Democrats called the meeting “contentious” while the president and Republican leaders in the House called it “productive.” And while Mr. Trump announced that he had assigned Vice President Mike Pence to lead a “working group” to negotiate with Democrats over the weekend, Democrats said the phrase “working group” was never discussed.
“We told the president we needed the government open,” Senator Chuck Schumer of New York, the Democratic leader, told reporters outside the White House. “He resisted. In fact, he said he’d keep the government closed for a very long period of time, months or even years.”
Appearing in the Rose Garden later, Mr. Trump confirmed the remark. “I did. I did. Absolutely I said that,” he said, flanked by Mr. Pence; Kirstjen Nielsen, the homeland security secretary; and House Republican leaders. “I don’t think it will, but I am prepared.”
The impasse, heading into its third week, has closed parts of nine federal agencies, including the Interior Department and the Internal Revenue Service, and left 800,000 federal employees either furloughed or working without pay. Mr. Trump expressed little concern for their plight, telling reporters on Friday afternoon that when he hosted members of the Border Patrol union — his political allies — on Thursday at the White House, they told him not to worry about them, and that he was doing “a great thing for our country.”
Friday’s effort to jump-start talks was an early test of the new political dynamic in Washington, where Democrats have just taken control of the House for the first time in eight years. Mr. Trump, trying to seize control of the narrative, followed the session with his rambling Rose Garden appearance. There, he said he told Democrats he wants $5.6 billion for the wall — a figure that is a nonstarter for Democrats, who insist he will get no funding for the barrier at all.
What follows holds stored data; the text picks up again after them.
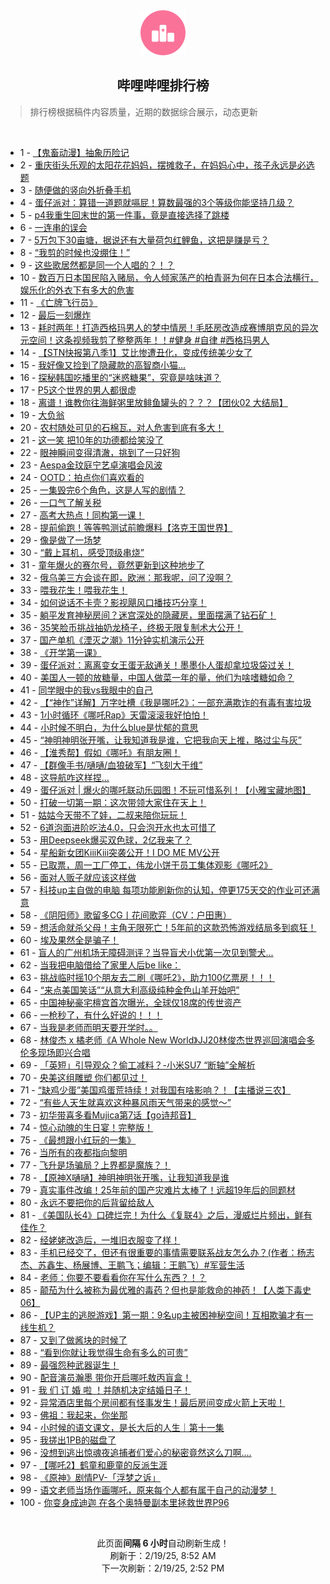<div align="center">
    <img src="./assets/icon_rank.png" alt="logo" />
    <h2>哔哩哔哩排行榜</h>
</div>

> 排行榜根据稿件内容质量，近期的数据综合展示，动态更新

<br />

<ul><li><span>1 - <a href=https://www.bilibili.com/BV1uywdeMEMY target=_blank>【鬼畜动漫】抽象历险记</a></span></li><li><span>2 - <a href=https://www.bilibili.com/BV1nWKNesE25 target=_blank>重庆街头乐观的太阳花花妈妈，摆摊救子，在妈妈心中，孩子永远是必选题</a></span></li><li><span>3 - <a href=https://www.bilibili.com/BV15dAMeEEQj target=_blank>随便做的竖向外折叠手机</a></span></li><li><span>4 - <a href=https://www.bilibili.com/BV139APePEmV target=_blank>蛋仔派对：算错一道题就嗝屁！算数最强的3个等级你能坚持几级？</a></span></li><li><span>5 - <a href=https://www.bilibili.com/BV1FxAueZE3v target=_blank>p4我重生回末世的第一件事，竟是直接选择了跳楼</a></span></li><li><span>6 - <a href=https://www.bilibili.com/BV1T8woeqEbx target=_blank>一连串的误会</a></span></li><li><span>7 - <a href=https://www.bilibili.com/BV1aQAVe4EQM target=_blank>5万包下30亩塘，据说还有大量荷包红鲤鱼，这把是赚是亏？</a></span></li><li><span>8 - <a href=https://www.bilibili.com/BV1cdwQe5EBU target=_blank>“我剪的时候也没绷住！”</a></span></li><li><span>9 - <a href=https://www.bilibili.com/BV1YhA5efE27 target=_blank>这些歌居然都是同一个人唱的？！？</a></span></li><li><span>10 - <a href=https://www.bilibili.com/BV1YZAKeuEpx target=_blank>数百万日本国民陷入赌局，令人倾家荡产的柏青哥为何在日本合法横行，娱乐化的外衣下有多大的危害</a></span></li><li><span>11 - <a href=https://www.bilibili.com/BV18rKAePEws target=_blank>《亡牌飞行员》</a></span></li><li><span>12 - <a href=https://www.bilibili.com/BV1dcwDewE4b target=_blank>最后一刻爆炸</a></span></li><li><span>13 - <a href=https://www.bilibili.com/BV14gATecEiz target=_blank>耗时两年！打造西格玛男人的梦中情房！毛胚房改造成赛博朋克风的异次元空间！这条视频我剪了整整两年！！#健身&nbsp;#自律&nbsp;#西格玛男人</a></span></li><li><span>14 - <a href=https://www.bilibili.com/BV1ajAKeTEr3 target=_blank>【STN快报第八季1】艾比惨遭丑化，变成传统美少女了</a></span></li><li><span>15 - <a href=https://www.bilibili.com/BV15zAae7EpL target=_blank>我好像又捡到了隐藏款的高智商小猫…</a></span></li><li><span>16 - <a href=https://www.bilibili.com/BV1ihKNeUEE3 target=_blank>探秘韩国吃播里的“迷惑糖果”，究竟是啥味道？</a></span></li><li><span>17 - <a href=https://www.bilibili.com/BV1wQKge6Ew8 target=_blank>P5这个世界的男人都很虚</a></span></li><li><span>18 - <a href=https://www.bilibili.com/BV1CyAgeeETP target=_blank>离谱！谁教你往海鲜粥里放鲱鱼罐头的？？？【团伙02&nbsp;大结局】</a></span></li><li><span>19 - <a href=https://www.bilibili.com/BV1fSAheDEqn target=_blank>大负翁</a></span></li><li><span>20 - <a href=https://www.bilibili.com/BV1tpAPesEyf target=_blank>农村随处可见的石棉瓦，对人危害到底有多大！</a></span></li><li><span>21 - <a href=https://www.bilibili.com/BV1h7APeZENN target=_blank>这一笑&nbsp;把10年的功德都给笑没了</a></span></li><li><span>22 - <a href=https://www.bilibili.com/BV1cgAGeiE2g target=_blank>眼神瞬间变得清澈，挑到了一只好狗</a></span></li><li><span>23 - <a href=https://www.bilibili.com/BV15mAPeMEXH target=_blank>Aespa金玟庭宁艺卓演唱会风波</a></span></li><li><span>24 - <a href=https://www.bilibili.com/BV1KywQeQEtZ target=_blank>OOTD：拍点你们喜欢看的</a></span></li><li><span>25 - <a href=https://www.bilibili.com/BV12UANexEzM target=_blank>一集毁完6个角色，这是人写的剧情？</a></span></li><li><span>26 - <a href=https://www.bilibili.com/BV1qJAGebEuX target=_blank>一口气了解关税</a></span></li><li><span>27 - <a href=https://www.bilibili.com/BV17yAPegEYd target=_blank>高考大热点！同构第一课！</a></span></li><li><span>28 - <a href=https://www.bilibili.com/BV1XiwdeCEse target=_blank>提前偷跑！等等鸭测试前瞻爆料【洛克王国世界】</a></span></li><li><span>29 - <a href=https://www.bilibili.com/BV1EJw9e2EqA target=_blank>像是做了一场梦</a></span></li><li><span>30 - <a href=https://www.bilibili.com/BV1HZKAepEie target=_blank>“戴上耳机，感受顶级串烧”</a></span></li><li><span>31 - <a href=https://www.bilibili.com/BV1QmA3enEfK target=_blank>童年爆火的赛尔号，竟然更新到这种地步了</a></span></li><li><span>32 - <a href=https://www.bilibili.com/BV1DnwoekE2W target=_blank>俄乌美三方会谈在即，欧洲：那我呢，问了没啊？</a></span></li><li><span>33 - <a href=https://www.bilibili.com/BV1gvwQeZEHN target=_blank>喂我花生！喂我花生！</a></span></li><li><span>34 - <a href=https://www.bilibili.com/BV1qDAbeGETw target=_blank>如何说话不卡壳？影视飓风口播技巧分享！</a></span></li><li><span>35 - <a href=https://www.bilibili.com/BV17jKgeeEbX target=_blank>躺平发育神秘房间？迷宫深处的隐藏房，里面摆满了钻石矿！</a></span></li><li><span>36 - <a href=https://www.bilibili.com/BV1N8ALenErs target=_blank>35笑脸币挑战抽奶龙椅子，终极无限复制术大公开！</a></span></li><li><span>37 - <a href=https://www.bilibili.com/BV1t4KLeAECQ target=_blank>国产单机《湮灭之潮》11分钟实机演示公开</a></span></li><li><span>38 - <a href=https://www.bilibili.com/BV1x9wdewEso target=_blank>《开学第一课》</a></span></li><li><span>39 - <a href=https://www.bilibili.com/BV1aRAPeYEQ1 target=_blank>蛋仔派对：离离变女王蛋无敌通关！墨墨仆人蛋却拿垃圾袋过关！</a></span></li><li><span>40 - <a href=https://www.bilibili.com/BV1gQA3eUEiT target=_blank>美国人一顿的放糖量，中国人做菜一年的量，他们为啥嗜糖如命？</a></span></li><li><span>41 - <a href=https://www.bilibili.com/BV1okAVeaEGS target=_blank>同学眼中的我vs我眼中的自己</a></span></li><li><span>42 - <a href=https://www.bilibili.com/BV1aHAMerESc target=_blank>【“神作”详解】万字吐槽《我是哪吒2》：一部充满欺诈的有毒有害垃圾</a></span></li><li><span>43 - <a href=https://www.bilibili.com/BV1A7ATexEJW target=_blank>1小时循环《哪吒Rap》天雷滚滚我好怕怕！</a></span></li><li><span>44 - <a href=https://www.bilibili.com/BV19qKNeyE9v target=_blank>小时候不明白，为什么blue是忧郁的意思</a></span></li><li><span>45 - <a href=https://www.bilibili.com/BV1vPKnepEan target=_blank>“神明神明张开嘴，让我知道我是谁，它把我向天上推，略过尘与灰”</a></span></li><li><span>46 - <a href=https://www.bilibili.com/BV1yRKNeAEm1 target=_blank>【淮秀帮】假如《哪吒》有朋友圈！</a></span></li><li><span>47 - <a href=https://www.bilibili.com/BV1MNATeeEYf target=_blank>【群像手书/嗵嗵/血狼破军】“飞刻大于维”</a></span></li><li><span>48 - <a href=https://www.bilibili.com/BV1Lbw9e6EtR target=_blank>这导航咋这样捏…</a></span></li><li><span>49 - <a href=https://www.bilibili.com/BV1ncwReUEAM target=_blank>蛋仔派对&nbsp;|&nbsp;爆火的哪吒联动乐园图！不玩可惜系列！【小雅宝藏地图】</a></span></li><li><span>50 - <a href=https://www.bilibili.com/BV1jZAgeREtK target=_blank>打破一切第一期：这次带领大家住在天上！</a></span></li><li><span>51 - <a href=https://www.bilibili.com/BV1tkA5eHEBk target=_blank>姑姑今天带不了娃，二叔来陪你玩玩！</a></span></li><li><span>52 - <a href=https://www.bilibili.com/BV1Jpw9e1EAc target=_blank>6道泡面进阶吃法4.0，只会泡开水也太可惜了</a></span></li><li><span>53 - <a href=https://www.bilibili.com/BV1HmAgeaE5d target=_blank>用Deepseek爆买双色球，2亿我来了？</a></span></li><li><span>54 - <a href=https://www.bilibili.com/BV146A5eXEZQ target=_blank>星船新女团KiiiKiii突袭公开！I&nbsp;DO&nbsp;ME&nbsp;MV公开</a></span></li><li><span>55 - <a href=https://www.bilibili.com/BV121A5eJESu target=_blank>已取票，周一工厂停工，伟龙小饼干员工集体观影《哪吒2》</a></span></li><li><span>56 - <a href=https://www.bilibili.com/BV1nnwde9EZo target=_blank>面对人贩子就应该这样做</a></span></li><li><span>57 - <a href=https://www.bilibili.com/BV1z5A5e6EoN target=_blank>科技up主自做的电脑&nbsp;每项功能刷新你的认知，停更175天交的作业可还满意</a></span></li><li><span>58 - <a href=https://www.bilibili.com/BV1UxwRehEj5 target=_blank>《阴阳师》歌留多CG丨花间歌弈（CV：户田惠）</a></span></li><li><span>59 - <a href=https://www.bilibili.com/BV1YmKueWE3e target=_blank>想活命就杀父母！主角无限死亡！5年前的这款恐怖游戏结局多到疯狂！</a></span></li><li><span>60 - <a href=https://www.bilibili.com/BV1k9AAe5Ear target=_blank>埃及果然全是骗子！</a></span></li><li><span>61 - <a href=https://www.bilibili.com/BV1CVANenEep target=_blank>盲人的广州机场无障碍测评？当导盲犬小优第一次见到警犬...</a></span></li><li><span>62 - <a href=https://www.bilibili.com/BV1ymAGegEcz target=_blank>当我把电脑借给了家里人后be&nbsp;like：</a></span></li><li><span>63 - <a href=https://www.bilibili.com/BV1A3ANeQEEc target=_blank>挑战临时摇10个朋友去二刷《哪吒2》，助力100亿票房！！！</a></span></li><li><span>64 - <a href=https://www.bilibili.com/BV1Gaw9eBEB6 target=_blank>“来点美国笑话”“从意大利高级纯种金色山羊开始吧”</a></span></li><li><span>65 - <a href=https://www.bilibili.com/BV1Hcwoe4Evq target=_blank>中国神秘豪宅檀宫首次曝光，全球仅18席的传世资产</a></span></li><li><span>66 - <a href=https://www.bilibili.com/BV1abAGepE2R target=_blank>一枪秒了，有什么好说的！！！</a></span></li><li><span>67 - <a href=https://www.bilibili.com/BV17UAKeLE8p target=_blank>当我是老师而明天要开学时。。</a></span></li><li><span>68 - <a href=https://www.bilibili.com/BV15NAVeZEWi target=_blank>林俊杰&nbsp;x&nbsp;橘老师《A&nbsp;Whole&nbsp;New&nbsp;World》JJ20林俊杰世界巡回演唱会多伦多现场即兴合唱</a></span></li><li><span>69 - <a href=https://www.bilibili.com/BV1L9AMeSEkf target=_blank>「英短」引导观众？偷工减料？-小米SU7&nbsp;“断轴”全解析</a></span></li><li><span>70 - <a href=https://www.bilibili.com/BV1FJANejEff target=_blank>央美这组雕塑&nbsp;你们都见过！</a></span></li><li><span>71 - <a href=https://www.bilibili.com/BV1A3A5eCE33 target=_blank>“缺鸡少蛋”美国鸡蛋荒持续！对我国有啥影响？！【主播说三农】</a></span></li><li><span>72 - <a href=https://www.bilibili.com/BV1jzKnebEeM target=_blank>“有些人天生就喜欢这种暴风雨天气带来的感觉～”</a></span></li><li><span>73 - <a href=https://www.bilibili.com/BV1K3ATe8EsV target=_blank>初华带喜多看Mujica第7话【go诗邦音】</a></span></li><li><span>74 - <a href=https://www.bilibili.com/BV15EKKe2EHX target=_blank>惊心动魄的生日宴！完整版！</a></span></li><li><span>75 - <a href=https://www.bilibili.com/BV1oxANe3E6f target=_blank>《最想跟小红玩的一集》</a></span></li><li><span>76 - <a href=https://www.bilibili.com/BV1qyAPegELE target=_blank>当所有的夜都指向黎明</a></span></li><li><span>77 - <a href=https://www.bilibili.com/BV1XiANeeENx target=_blank>飞升是场骗局？上界都是魔族？！</a></span></li><li><span>78 - <a href=https://www.bilibili.com/BV1DMKTeGE3R target=_blank>【原神X嗵嗵】神明神明张开嘴，让我知道我是谁</a></span></li><li><span>79 - <a href=https://www.bilibili.com/BV1uxKPePEYE target=_blank>真实事件改编！25年前的国产灾难片太棒了！远超19年后的同题材</a></span></li><li><span>80 - <a href=https://www.bilibili.com/BV1jrAVePE4u target=_blank>永远不要把你的后背留给敌人</a></span></li><li><span>81 - <a href=https://www.bilibili.com/BV11vwoeAEBH target=_blank>《美国队长4》口碑烂完！为什么《复联4》之后，漫威烂片频出，鲜有佳作？</a></span></li><li><span>82 - <a href=https://www.bilibili.com/BV1CUKHe3E7u target=_blank>经姥姥改造后，一堆旧衣服变了样！</a></span></li><li><span>83 - <a href=https://www.bilibili.com/BV1HnATeWEda target=_blank>手机已经交了，但还有很重要的事情需要联系战友怎么办？(作者：杨志杰、苏鑫生、杨展博、王鹏飞；编辑：王鹏飞）#军营生活</a></span></li><li><span>84 - <a href=https://www.bilibili.com/BV1naAwe6Esp target=_blank>老师：你要不要看看你在写什么东西？！？</a></span></li><li><span>85 - <a href=https://www.bilibili.com/BV18rKAePEJj target=_blank>颠茄为什么被称为最优雅的毒药？但也是能救命的神药！【人类下毒史06】</a></span></li><li><span>86 - <a href=https://www.bilibili.com/BV1LQAKeVEti target=_blank>【UP主的逃脱游戏】第一期：9名up主被困神秘空间！互相欺骗才有一线生机？</a></span></li><li><span>87 - <a href=https://www.bilibili.com/BV1dqAueJEvu target=_blank>又到了做酱块的时候了</a></span></li><li><span>88 - <a href=https://www.bilibili.com/BV1X1A3eQERF target=_blank>“看到你就让我觉得生命有多么的可贵”</a></span></li><li><span>89 - <a href=https://www.bilibili.com/BV13ZAKeuEmN target=_blank>最强怨种武器诞生！</a></span></li><li><span>90 - <a href=https://www.bilibili.com/BV1ERAGevEhx target=_blank>配音演员瀚墨&nbsp;带你开启哪吒敖丙盲盒！</a></span></li><li><span>91 - <a href=https://www.bilibili.com/BV129AueBECv target=_blank>我&nbsp;们&nbsp;订&nbsp;婚&nbsp;啦&nbsp;！并随机决定结婚日子！</a></span></li><li><span>92 - <a href=https://www.bilibili.com/BV14WAPe9EFF target=_blank>异常酒店里每个房间都有怪事发生！最后房间变成火箭上天啦！</a></span></li><li><span>93 - <a href=https://www.bilibili.com/BV1SxwoeuEys target=_blank>佛祖：我起来，你坐那</a></span></li><li><span>94 - <a href=https://www.bilibili.com/BV1CQKHeuENU target=_blank>小时候的语文课文，是长大后的人生｜第十一集</a></span></li><li><span>95 - <a href=https://www.bilibili.com/BV1cSwSe6EcE target=_blank>我搓出1PB的磁盘了</a></span></li><li><span>96 - <a href=https://www.bilibili.com/BV1vUAPeqEDu target=_blank>没想到逃出惊魂夜追捕者们爱心的秘密竟然这么刀啊....</a></span></li><li><span>97 - <a href=https://www.bilibili.com/BV1vHNfehEMD target=_blank>【哪吒2】鹤童和鹿童的反派生涯</a></span></li><li><span>98 - <a href=https://www.bilibili.com/BV1ZgwoeJEph target=_blank>《原神》剧情PV-「浮梦之诉」</a></span></li><li><span>99 - <a href=https://www.bilibili.com/BV1j3woeSEFL target=_blank>语文老师当场作画哪吒，原来每个人都有属于自己的动漫梦！</a></span></li><li><span>100 - <a href=https://www.bilibili.com/BV1jCAweAEvo target=_blank>你变身成迪迦&nbsp;在各个奥特曼副本里拯救世界P96</a></span></li></ul>

<br />

<p align=center>此页面<strong>间隔 6 小时</strong>自动刷新生成！<br>刷新于：2/19/25, 8:52 AM<br>下一次刷新：2/19/25, 2:52 PM</p>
Ever the real estate developer, Mr. Trump offered his vision for what the wall would look like, saying it would be either solid concrete or solid steel, though “steel is actually more expensive,” he said.
The president then boasted that its construction would be a boon for American industry: “All of the border things that we’ll be building will be done right here in the good old U.S.A. by steel companies that were practically out of business when I came into office.”